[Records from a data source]

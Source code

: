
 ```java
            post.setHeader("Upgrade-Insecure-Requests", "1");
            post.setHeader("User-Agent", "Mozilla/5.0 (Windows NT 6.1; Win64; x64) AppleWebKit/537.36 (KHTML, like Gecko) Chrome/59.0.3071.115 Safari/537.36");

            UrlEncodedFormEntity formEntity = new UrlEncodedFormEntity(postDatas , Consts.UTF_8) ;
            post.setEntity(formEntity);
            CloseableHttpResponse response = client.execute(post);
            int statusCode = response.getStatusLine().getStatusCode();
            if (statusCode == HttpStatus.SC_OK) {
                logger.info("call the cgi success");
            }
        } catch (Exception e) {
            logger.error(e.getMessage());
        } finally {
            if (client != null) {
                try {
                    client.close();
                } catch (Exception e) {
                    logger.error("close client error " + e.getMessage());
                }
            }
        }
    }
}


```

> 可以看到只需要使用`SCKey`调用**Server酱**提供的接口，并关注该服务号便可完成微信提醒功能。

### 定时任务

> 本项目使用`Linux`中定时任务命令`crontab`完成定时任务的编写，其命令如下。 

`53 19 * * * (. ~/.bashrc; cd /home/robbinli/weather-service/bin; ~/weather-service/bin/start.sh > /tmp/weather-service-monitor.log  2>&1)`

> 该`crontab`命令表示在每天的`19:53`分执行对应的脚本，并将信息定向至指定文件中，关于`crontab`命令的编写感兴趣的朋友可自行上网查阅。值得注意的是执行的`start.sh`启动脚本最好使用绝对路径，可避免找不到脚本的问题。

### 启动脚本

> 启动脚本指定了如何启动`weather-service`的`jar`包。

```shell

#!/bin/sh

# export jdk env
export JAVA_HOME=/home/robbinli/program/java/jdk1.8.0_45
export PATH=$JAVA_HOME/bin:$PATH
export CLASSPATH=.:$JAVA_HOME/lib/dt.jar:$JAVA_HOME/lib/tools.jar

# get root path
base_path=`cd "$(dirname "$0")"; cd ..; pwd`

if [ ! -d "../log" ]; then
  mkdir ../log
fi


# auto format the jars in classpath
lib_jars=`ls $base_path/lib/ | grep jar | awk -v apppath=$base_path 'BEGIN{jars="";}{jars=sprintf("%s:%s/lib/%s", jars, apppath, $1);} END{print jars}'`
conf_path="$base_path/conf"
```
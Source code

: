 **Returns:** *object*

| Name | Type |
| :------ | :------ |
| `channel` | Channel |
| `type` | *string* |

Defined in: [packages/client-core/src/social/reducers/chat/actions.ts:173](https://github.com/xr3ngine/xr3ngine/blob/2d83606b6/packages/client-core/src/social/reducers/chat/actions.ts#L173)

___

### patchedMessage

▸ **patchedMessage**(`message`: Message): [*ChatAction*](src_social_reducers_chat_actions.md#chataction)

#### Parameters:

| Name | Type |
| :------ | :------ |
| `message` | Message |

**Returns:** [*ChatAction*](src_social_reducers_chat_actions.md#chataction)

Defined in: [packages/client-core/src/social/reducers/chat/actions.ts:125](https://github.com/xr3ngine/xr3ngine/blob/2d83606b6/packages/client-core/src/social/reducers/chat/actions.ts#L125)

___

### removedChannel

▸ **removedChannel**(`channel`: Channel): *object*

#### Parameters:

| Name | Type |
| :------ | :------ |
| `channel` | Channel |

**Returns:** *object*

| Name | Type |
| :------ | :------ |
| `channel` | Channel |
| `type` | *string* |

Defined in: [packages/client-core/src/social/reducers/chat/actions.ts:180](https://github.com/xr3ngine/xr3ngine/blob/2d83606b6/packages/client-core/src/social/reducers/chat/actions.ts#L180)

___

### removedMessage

▶ **Exercise goal**:
Please retype all of the records, keeping each line exactly as it is.

▶ **Answer for the task**:
Source code

:
 ```java
            post.setHeader("Upgrade-Insecure-Requests", "1");
            post.setHeader("User-Agent", "Mozilla/5.0 (Windows NT 6.1; Win64; x64) AppleWebKit/537.36 (KHTML, like Gecko) Chrome/59.0.3071.115 Safari/537.36");

            UrlEncodedFormEntity formEntity = new UrlEncodedFormEntity(postDatas , Consts.UTF_8) ;
            post.setEntity(formEntity);
            CloseableHttpResponse response = client.execute(post);
            int statusCode = response.getStatusLine().getStatusCode();
            if (statusCode == HttpStatus.SC_OK) {
                logger.info("call the cgi success");
            }
        } catch (Exception e) {
            logger.error(e.getMessage());
        } finally {
            if (client != null) {
                try {
                    client.close();
                } catch (Exception e) {
                    logger.error("close client error " + e.getMessage());
                }
            }
        }
    }
}


```

> 可以看到只需要使用`SCKey`调用**Server酱**提供的接口，并关注该服务号便可完成微信提醒功能。

### 定时任务

> 本项目使用`Linux`中定时任务命令`crontab`完成定时任务的编写，其命令如下。 

`53 19 * * * (. ~/.bashrc; cd /home/robbinli/weather-service/bin; ~/weather-service/bin/start.sh > /tmp/weather-service-monitor.log  2>&1)`

> 该`crontab`命令表示在每天的`19:53`分执行对应的脚本，并将信息定向至指定文件中，关于`crontab`命令的编写感兴趣的朋友可自行上网查阅。值得注意的是执行的`start.sh`启动脚本最好使用绝对路径，可避免找不到脚本的问题。

### 启动脚本

> 启动脚本指定了如何启动`weather-service`的`jar`包。

```shell

#!/bin/sh

# export jdk env
export JAVA_HOME=/home/robbinli/program/java/jdk1.8.0_45
export PATH=$JAVA_HOME/bin:$PATH
export CLASSPATH=.:$JAVA_HOME/lib/dt.jar:$JAVA_HOME/lib/tools.jar

# get root path
base_path=`cd "$(dirname "$0")"; cd ..; pwd`

if [ ! -d "../log" ]; then
  mkdir ../log
fi


# auto format the jars in classpath
lib_jars=`ls $base_path/lib/ | grep jar | awk -v apppath=$base_path 'BEGIN{jars="";}{jars=sprintf("%s:%s/lib/%s", jars, apppath, $1);} END{print jars}'`
conf_path="$base_path/conf"
```
Source code

: **Returns:** *object*

| Name | Type |
| :------ | :------ |
| `channel` | Channel |
| `type` | *string* |

Defined in: [packages/client-core/src/social/reducers/chat/actions.ts:173](https://github.com/xr3ngine/xr3ngine/blob/2d83606b6/packages/client-core/src/social/reducers/chat/actions.ts#L173)

___

### patchedMessage

▸ **patchedMessage**(`message`: Message): [*ChatAction*](src_social_reducers_chat_actions.md#chataction)

#### Parameters:

| Name | Type |
| :------ | :------ |
| `message` | Message |

**Returns:** [*ChatAction*](src_social_reducers_chat_actions.md#chataction)

Defined in: [packages/client-core/src/social/reducers/chat/actions.ts:125](https://github.com/xr3ngine/xr3ngine/blob/2d83606b6/packages/client-core/src/social/reducers/chat/actions.ts#L125)

___

### removedChannel

▸ **removedChannel**(`channel`: Channel): *object*

#### Parameters:

| Name | Type |
| :------ | :------ |
| `channel` | Channel |

**Returns:** *object*

| Name | Type |
| :------ | :------ |
| `channel` | Channel |
| `type` | *string* |

Defined in: [packages/client-core/src/social/reducers/chat/actions.ts:180](https://github.com/xr3ngine/xr3ngine/blob/2d83606b6/packages/client-core/src/social/reducers/chat/actions.ts#L180)

___

### removedMessage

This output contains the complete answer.